En efecto, en las profundidades oscuras de la inmensa sala, se iban levantando, de sus lechos de hierbas secas o de pieles de lobo, los compañeros de ese hombre que Albert de Morcerf encontró leyendo los Comentarios de César, y que Danglars encontraba leyendo la Vida de Alejandro.
El banquero dio un sordo gemido y siguió al guía; no intentó ni rezar ni gritar. Ya no le quedaban fuerzas, ni voluntad, ni poder, ni sentimiento; seguía adelante porque le arrastraban.
Chocó con un peldaño, y comprendiendo que se había topado con una escalera, bajó la cabeza instintivamente para no romperse la frente, y se vio en una celda tallada en la misma roca.
La celda estaba limpia, aunque desnuda; seca, aunque situada bajo tierra a una profundidad inconmesurable.
Una cama de hierbas secas, recubierta con pieles de cabra, estaba si no hecha, sí al menos extendida en un rincón de la celda. Danglars, al verla, creyó ver el símbolo radiante de su salvación.
—¡Oh! ¡Alabado sea Dios! —murmuró—. Es una verdadera cama.
Era la segunda vez, desde hacía una hora, que invocaba el nombre de Dios; eso no le sucedía desde hacía diez años.
—Ecco —dijo el guía.
Y, empujando a Danglars dentro de la celda, cerró la puerta tras él.
Rechinó un cerrojo; Danglars estaba prisionero.
Además, aunque no hubiera habido cerrojo tendría que haber sido san Pedro, y tener como guía a un ángel, para pasar por el medio de la guarnición que defendía las catacumbas de San Sebastián, y que campaba alrededor de su jefe, a quien nuestros lectores habrán reconocido ya, y que no era otro que Luigi Vampa.

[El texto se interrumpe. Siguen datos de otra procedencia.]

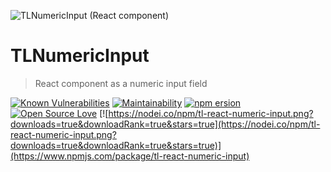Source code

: ![TLNumericInput (React component)](https://repository-images.githubusercontent.com/184097031/41c7d000-780e-11e9-9819-a7f8f5ad4db9)

# TLNumericInput

> React component as a numeric input field

[![Known Vulnerabilities](https://snyk.io//test/github/MitrophD/tl-react-numeric-input/badge.svg?targetFile=package.json)](https://snyk.io//test/github/MitrophD/tl-react-numeric-input?targetFile=package.json) [![Maintainability](https://api.codeclimate.com/v1/badges/9f201ce717d730bdc6de/maintainability)](https://codeclimate.com/github/MitrophD/tl-react-numeric-input/maintainability) [![npm ersion](https://badge.fury.io/js/tl-react-numeric-input.svg)](https://badge.fury.io/js/tl-react-numeric-input) [![Open Source Love](https://badges.frapsoft.com/os/mit/mit.svg?v=102)](https://github.com/MitrophD/tl-react-numeric-input)
[![https://nodei.co/npm/tl-react-numeric-input.png?downloads=true&downloadRank=true&stars=true](https://nodei.co/npm/tl-react-numeric-input.png?downloads=true&downloadRank=true&stars=true)](https://www.npmjs.com/package/tl-react-numeric-input)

Danglars también le reconoció, aunque no quiso creer en su existencia cuando Morcerf intentaba neutralizarle en Francia. No solamente había reconocido al bandido, sino también la celda en la que Morcerf estuvo encerrado, y que según todas las probabilidades era la celda destinada a los extranjeros.
Esos recuerdos, sobre los que, por lo demás, Danglars se extendía con una cierta alegría, le daban tranquilidad. Desde el momento en el que no le habían matado de inmediato, los bandidos no tendrían, en absoluto, la intención de matarle.

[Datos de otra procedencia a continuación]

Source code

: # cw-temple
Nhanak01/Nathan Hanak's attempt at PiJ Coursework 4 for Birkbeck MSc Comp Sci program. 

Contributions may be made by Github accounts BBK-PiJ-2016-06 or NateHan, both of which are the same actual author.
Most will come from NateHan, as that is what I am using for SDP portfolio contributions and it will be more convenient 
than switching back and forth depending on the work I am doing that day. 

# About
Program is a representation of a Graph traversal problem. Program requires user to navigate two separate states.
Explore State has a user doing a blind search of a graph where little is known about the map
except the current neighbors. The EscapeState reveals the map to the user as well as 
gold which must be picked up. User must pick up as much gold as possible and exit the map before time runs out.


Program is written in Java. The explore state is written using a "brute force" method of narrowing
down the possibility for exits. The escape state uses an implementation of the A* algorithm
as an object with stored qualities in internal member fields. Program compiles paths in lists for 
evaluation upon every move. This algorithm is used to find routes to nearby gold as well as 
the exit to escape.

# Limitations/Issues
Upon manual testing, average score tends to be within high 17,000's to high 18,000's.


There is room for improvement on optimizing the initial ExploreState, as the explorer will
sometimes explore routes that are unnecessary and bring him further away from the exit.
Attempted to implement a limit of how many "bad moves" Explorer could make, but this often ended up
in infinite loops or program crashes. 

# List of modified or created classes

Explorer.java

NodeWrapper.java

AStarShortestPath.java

Le habían retenido para robarle, y como sólo llevaba consigo algunos luises, lo pagaría como rescate.
Recordó que a Morcerf le habían tasado más o menos en cuatro mil escudos; como él se daba una apariencia mucho más importante que Morcerf, fijó él mismo en su mente su propio rescate en ocho mil escudos.
Ocho mil escudos eran cuarenta y ocho mil libras.
Le quedaba aún algo así como cinco millones cincuenta mil francos.
Con eso saldría adelante en cualquier sitio.
Así pues, más o menos seguro de resolver con éxito este asunto, dado que no hay antecedentes de que alguna vez tasaran a un hombre por cinco millones cincuenta mil libras, Danglars se acostó en esa cama, en la que, después de dar dos o tres vueltas, se durmió con la tranquilidad del héroe cuya historia Luigi Vampa estudiaba.